[Start of Attachment]
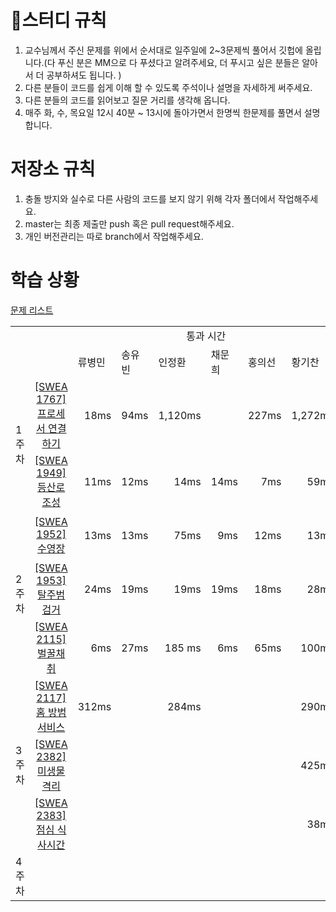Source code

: # 🎯스터디 규칙
1. 교수님께서 주신 문제를 위에서 순서대로 일주일에 2~3문제씩 풀어서 깃헙에 올립니다.(다 푸신 분은 MM으로 다 푸셨다고 알려주세요, 더 푸시고 싶은 분들은 알아서 더 공부하셔도 됩니다. )
2. 다른 분들이 코드를 쉽게 이해 할 수 있도록 주석이나 설명을 자세하게 써주세요.
3. 다른 분들의 코드를 읽어보고 질문 거리를 생각해 옵니다.
4. 매주 화, 수, 목요일 12시 40분 ~ 13시에 돌아가면서 한명씩 한문제를 풀면서 설명합니다.

# 저장소 규칙
1. 충돌 방지와 실수로 다른 사람의 코드를 보지 않기 위해 각자 폴더에서 작업해주세요.
2. master는 최종 제출만 push 혹은 pull request해주세요.
3. 개인 버전관리는 따로 branch에서 작업해주세요.

# 학습 상황
[문제 리스트](https://docs.google.com/spreadsheets/d/1k-k4bZ0ZTk2QLTNmRjmYSnTO9jpEqH8-wtH_ECnQ6Ug/edit#gid=0)

<table>
<!-- 목차 -->
  <tr>
    <td rowspan="2" colspan="2"></td>
    <td colspan="6" align="center">통과 시간</td>
    <td rowspan="2">발표자</td>
  </tr>

  

<!-- 목차 -->
  <tr>
    <td>류병민</td>
    <td>송유빈</td>
    <td>인정환</td>
    <td>채문희</td>
    <td>홍의선</td>
    <td>황기찬</td>
  </tr>
  
  
  
<!-- 1주차 -->
  <tr>
    <td rowspan="2">1주차</td>
    <td align="center"> <a href="https://swexpertacademy.com/main/code/problem/problemDetail.do?contestProbId=AV4suNtaXFEDFAUf">[SWEA 1767]<br> 프로세서 연결하기</a></td>
    <td align="right">18ms</td>
    <td align="right">94ms</td>
    <td align="right">1,120ms</td>
    <td align="right"></td>
    <td align="right">227ms</td>
    <td align="right">1,272ms</td>
    <td></td>
  </tr>
  <tr>
    <td align="center"> <a href="https://swexpertacademy.com/main/code/problem/problemDetail.do?contestProbId=AV5PoOKKAPIDFAUq">[SWEA 1949]<br> 등산로 조성</a> </td>
    <td align="right">11ms</td>
    <td align="right">12ms</td>
    <td align="right">14ms</td>
    <td align="right">14ms</td>
    <td align="right">7ms</td>
    <td align="right">59ms</td>
    <td></td>
  </tr>
  
  
<!-- 2주차 -->
  <tr>
    <td rowspan="3">2주차</td>
    <td align="center"> <a href="https://swexpertacademy.com/main/code/problem/problemDetail.do?contestProbId=AV5PpFQaAQMDFAUq">[SWEA 1952]<br> 수영장</a></td>
    <td align="right">13ms</td>
    <td align="right">13ms</td>
    <td align="right">75ms</td>
    <td align="right">9ms</td>
    <td align="right">12ms</td>
    <td align="right">13ms</td>
    <td>채문희</td>
  </tr>
  <tr>
    <td align="center"> <a href="https://swexpertacademy.com/main/code/problem/problemDetail.do?contestProbId=AV5PpLlKAQ4DFAUq">[SWEA 1953]<br> 탈주범 검거</a> </td>
    <td align="right">24ms</td>
    <td align="right">19ms</td>
    <td align="right">19ms</td>
    <td align="right">19ms</td>
    <td align="right">18ms</td>
    <td align="right">28ms</td>
    <td>송유빈</td>
  </tr>
  <tr>
    <td align="center"> <a href="https://swexpertacademy.com/main/code/problem/problemDetail.do?contestProbId=AV5V4A46AdIDFAWu">[SWEA 2115] <br>벌꿀채취</a> </td>
    <td align="right">6ms</td>
    <td align="right">27ms</td>
    <td align="right">185 ms</td>
    <td align="right">6ms</td>
    <td align="right">65ms</td>
    <td align="right">100ms</td>
    <td>홍의선</td>
  </tr>
  
<!-- 3주차 -->
  <tr>
    <td rowspan="3">3주차</td>
    <td align="center"> <a href="https://swexpertacademy.com/main/code/problem/problemDetail.do?contestProbId=AV5V61LqAf8DFAWu">[SWEA 2117]<br> 홈 방범 서비스</a></td>
    <td align="right">312ms</td>
    <td align="right"></td>
    <td align="right">284ms</td>
    <td align="right"></td>
    <td align="right"></td>
    <td align="right">290ms</td>
    <td>인정환</td>
  </tr>
  <tr>
    <td align="center"> <a href="https://swexpertacademy.com/main/code/problem/problemDetail.do?contestProbId=AV597vbqAH0DFAVl&">[SWEA 2382]<br> 미생물 격리</a></td>
    <td align="right"></td>
    <td align="right"></td>
    <td align="right"></td>
    <td align="right"></td>
    <td align="right"></td>
    <td align="right">425ms</td>
    <td>황기찬</td>
  </tr>
  <tr>
    <td align="center"> <a href="https://swexpertacademy.com/main/code/problem/problemDetail.do?contestProbId=AV5-BEE6AK0DFAVl">[SWEA 2383] <br>점심 식사시간</a> </td>
    <td align="right"></td>
    <td align="right"></td>
    <td align="right"></td>
    <td align="right"></td>
    <td align="right"></td>
    <td align="right">38ms</td>
    <td>류병민</td>
  </tr>
<!-- 4주차 -->
  <tr>
    <td rowspan="3">4주차</td>
    <td></td>
    <td align="right"></td>
    <td align="right"></td>
    <td align="right"></td>
    <td align="right"></td>
    <td align="right"></td>
    <td align="right"></td>
    <td></td>
  </tr>
  <tr>
    <td></td>
    <td align="right"></td>
    <td align="right"></td>
    <td align="right"></td>
    <td align="right"></td>
    <td align="right"></td>
    <td align="right"></td>
    <td></td>
  </tr>
    <tr>
    <td></td>
    <td align="right"></td>
    <td align="right"></td>
    <td align="right"></td>
    <td align="right"></td>
    <td align="right"></td>
    <td align="right"></td>
    <td></td>
  </tr>
</table>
[End of Attachment]
#### EXERCISE
All lines in the entries above that hold the word "SWEA" need to be copied.

#### ANSWER SPACE
    <td align="center"> <a href="https://swexpertacademy.com/main/code/problem/problemDetail.do?contestProbId=AV4suNtaXFEDFAUf">[SWEA 1767]<br> 프로세서 연결하기</a></td>
    <td align="center"> <a href="https://swexpertacademy.com/main/code/problem/problemDetail.do?contestProbId=AV5PoOKKAPIDFAUq">[SWEA 1949]<br> 등산로 조성</a> </td>
    <td align="center"> <a href="https://swexpertacademy.com/main/code/problem/problemDetail.do?contestProbId=AV5PpFQaAQMDFAUq">[SWEA 1952]<br> 수영장</a></td>
    <td align="center"> <a href="https://swexpertacademy.com/main/code/problem/problemDetail.do?contestProbId=AV5PpLlKAQ4DFAUq">[SWEA 1953]<br> 탈주범 검거</a> </td>
    <td align="center"> <a href="https://swexpertacademy.com/main/code/problem/problemDetail.do?contestProbId=AV5V4A46AdIDFAWu">[SWEA 2115] <br>벌꿀채취</a> </td>
    <td align="center"> <a href="https://swexpertacademy.com/main/code/problem/problemDetail.do?contestProbId=AV5V61LqAf8DFAWu">[SWEA 2117]<br> 홈 방범 서비스</a></td>
    <td align="center"> <a href="https://swexpertacademy.com/main/code/problem/problemDetail.do?contestProbId=AV597vbqAH0DFAVl&">[SWEA 2382]<br> 미생물 격리</a></td>
    <td align="center"> <a href="https://swexpertacademy.com/main/code/problem/problemDetail.do?contestProbId=AV5-BEE6AK0DFAVl">[SWEA 2383] <br>점심 식사시간</a> </td>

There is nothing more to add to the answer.